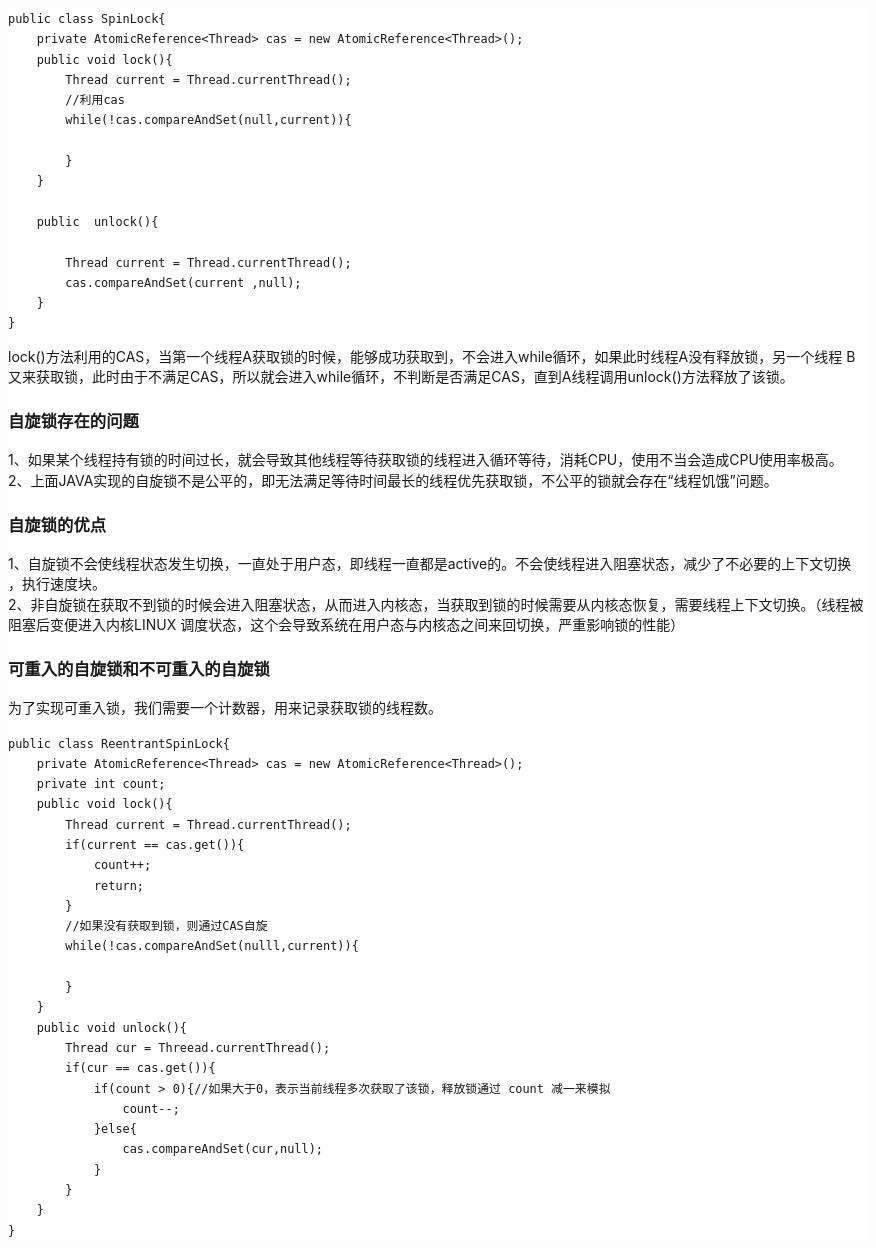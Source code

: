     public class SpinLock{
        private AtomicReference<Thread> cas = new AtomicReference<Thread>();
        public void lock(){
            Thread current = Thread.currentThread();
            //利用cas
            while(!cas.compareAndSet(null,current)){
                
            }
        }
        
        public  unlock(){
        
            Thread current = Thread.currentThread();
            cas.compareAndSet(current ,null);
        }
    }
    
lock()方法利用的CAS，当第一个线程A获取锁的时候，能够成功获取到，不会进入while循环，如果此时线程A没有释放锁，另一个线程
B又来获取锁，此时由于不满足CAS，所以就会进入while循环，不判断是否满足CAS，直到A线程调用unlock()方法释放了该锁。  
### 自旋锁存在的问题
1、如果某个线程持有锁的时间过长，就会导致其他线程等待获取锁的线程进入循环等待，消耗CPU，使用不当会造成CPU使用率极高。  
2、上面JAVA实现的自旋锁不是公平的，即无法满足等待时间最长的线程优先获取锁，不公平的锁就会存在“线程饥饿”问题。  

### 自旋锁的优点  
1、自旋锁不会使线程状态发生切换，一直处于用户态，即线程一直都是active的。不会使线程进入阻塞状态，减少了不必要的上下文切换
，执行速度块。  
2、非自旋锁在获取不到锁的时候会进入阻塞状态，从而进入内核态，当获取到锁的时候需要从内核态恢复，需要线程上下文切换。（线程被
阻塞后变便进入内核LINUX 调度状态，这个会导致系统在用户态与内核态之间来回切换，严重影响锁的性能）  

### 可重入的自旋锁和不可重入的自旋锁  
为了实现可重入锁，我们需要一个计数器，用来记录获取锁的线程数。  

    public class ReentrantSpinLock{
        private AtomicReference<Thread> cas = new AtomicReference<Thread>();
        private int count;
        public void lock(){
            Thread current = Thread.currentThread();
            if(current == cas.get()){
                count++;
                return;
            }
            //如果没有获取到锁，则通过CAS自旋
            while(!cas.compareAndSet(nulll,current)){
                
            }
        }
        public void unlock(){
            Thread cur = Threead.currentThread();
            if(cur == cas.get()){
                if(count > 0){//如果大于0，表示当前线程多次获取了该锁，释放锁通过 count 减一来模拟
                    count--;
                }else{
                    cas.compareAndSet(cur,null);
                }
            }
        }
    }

● **Task requirements**
Set down exactly the lines that begin with the one containing "private int count;" and end with the last line above, and no others.

● **Response area**
        private int count;
        public void lock(){
            Thread current = Thread.currentThread();
            if(current == cas.get()){
                count++;
                return;
            }
            //如果没有获取到锁，则通过CAS自旋
            while(!cas.compareAndSet(nulll,current)){
                
            }
        }
        public void unlock(){
            Thread cur = Threead.currentThread();
            if(cur == cas.get()){
                if(count > 0){//如果大于0，表示当前线程多次获取了该锁，释放锁通过 count 减一来模拟
                    count--;
                }else{
                    cas.compareAndSet(cur,null);
                }
            }
        }
    }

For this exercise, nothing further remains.